━━ Data for processing ━━

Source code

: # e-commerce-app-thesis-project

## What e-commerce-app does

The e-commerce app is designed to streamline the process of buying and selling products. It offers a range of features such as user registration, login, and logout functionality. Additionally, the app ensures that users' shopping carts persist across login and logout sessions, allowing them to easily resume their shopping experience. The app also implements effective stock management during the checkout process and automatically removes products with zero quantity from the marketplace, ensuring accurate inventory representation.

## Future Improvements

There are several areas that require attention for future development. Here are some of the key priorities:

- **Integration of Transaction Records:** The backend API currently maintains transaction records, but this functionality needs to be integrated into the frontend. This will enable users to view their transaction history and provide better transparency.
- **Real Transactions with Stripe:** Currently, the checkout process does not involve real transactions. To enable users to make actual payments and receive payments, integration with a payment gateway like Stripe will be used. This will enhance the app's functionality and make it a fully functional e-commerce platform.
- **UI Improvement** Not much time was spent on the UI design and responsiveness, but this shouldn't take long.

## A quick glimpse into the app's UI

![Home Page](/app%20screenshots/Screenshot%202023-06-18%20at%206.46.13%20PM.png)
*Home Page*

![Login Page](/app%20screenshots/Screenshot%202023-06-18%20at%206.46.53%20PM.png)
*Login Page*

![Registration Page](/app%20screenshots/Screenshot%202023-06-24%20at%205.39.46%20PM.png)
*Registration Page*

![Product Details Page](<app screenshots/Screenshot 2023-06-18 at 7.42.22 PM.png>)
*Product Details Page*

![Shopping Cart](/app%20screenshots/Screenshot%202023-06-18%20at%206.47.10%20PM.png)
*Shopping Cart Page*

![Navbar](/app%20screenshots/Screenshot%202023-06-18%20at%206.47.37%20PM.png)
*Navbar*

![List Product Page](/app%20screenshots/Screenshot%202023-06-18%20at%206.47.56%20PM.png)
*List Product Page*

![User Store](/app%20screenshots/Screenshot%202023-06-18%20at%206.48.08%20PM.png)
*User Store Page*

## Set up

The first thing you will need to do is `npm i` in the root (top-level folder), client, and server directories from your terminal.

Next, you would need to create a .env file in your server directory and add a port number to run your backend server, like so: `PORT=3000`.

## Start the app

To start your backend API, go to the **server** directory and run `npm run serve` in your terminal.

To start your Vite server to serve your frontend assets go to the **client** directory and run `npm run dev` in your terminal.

━━━

Task
From top to bottom, please output the material exactly.

Task answer
Source code

: # e-commerce-app-thesis-project

## What e-commerce-app does

The e-commerce app is designed to streamline the process of buying and selling products. It offers a range of features such as user registration, login, and logout functionality. Additionally, the app ensures that users' shopping carts persist across login and logout sessions, allowing them to easily resume their shopping experience. The app also implements effective stock management during the checkout process and automatically removes products with zero quantity from the marketplace, ensuring accurate inventory representation.

## Future Improvements

There are several areas that require attention for future development. Here are some of the key priorities:

- **Integration of Transaction Records:** The backend API currently maintains transaction records, but this functionality needs to be integrated into the frontend. This will enable users to view their transaction history and provide better transparency.
- **Real Transactions with Stripe:** Currently, the checkout process does not involve real transactions. To enable users to make actual payments and receive payments, integration with a payment gateway like Stripe will be used. This will enhance the app's functionality and make it a fully functional e-commerce platform.
- **UI Improvement** Not much time was spent on the UI design and responsiveness, but this shouldn't take long.

## A quick glimpse into the app's UI

![Home Page](/app%20screenshots/Screenshot%202023-06-18%20at%206.46.13%20PM.png)
*Home Page*

![Login Page](/app%20screenshots/Screenshot%202023-06-18%20at%206.46.53%20PM.png)
*Login Page*

![Registration Page](/app%20screenshots/Screenshot%202023-06-24%20at%205.39.46%20PM.png)
*Registration Page*

![Product Details Page](<app screenshots/Screenshot 2023-06-18 at 7.42.22 PM.png>)
*Product Details Page*

![Shopping Cart](/app%20screenshots/Screenshot%202023-06-18%20at%206.47.10%20PM.png)
*Shopping Cart Page*

![Navbar](/app%20screenshots/Screenshot%202023-06-18%20at%206.47.37%20PM.png)
*Navbar*

![List Product Page](/app%20screenshots/Screenshot%202023-06-18%20at%206.47.56%20PM.png)
*List Product Page*

![User Store](/app%20screenshots/Screenshot%202023-06-18%20at%206.48.08%20PM.png)
*User Store Page*

## Set up

The first thing you will need to do is `npm i` in the root (top-level folder), client, and server directories from your terminal.

Next, you would need to create a .env file in your server directory and add a port number to run your backend server, like so: `PORT=3000`.

## Start the app

To start your backend API, go to the **server** directory and run `npm run serve` in your terminal.

To start your Vite server to serve your frontend assets go to the **client** directory and run `npm run dev` in your terminal.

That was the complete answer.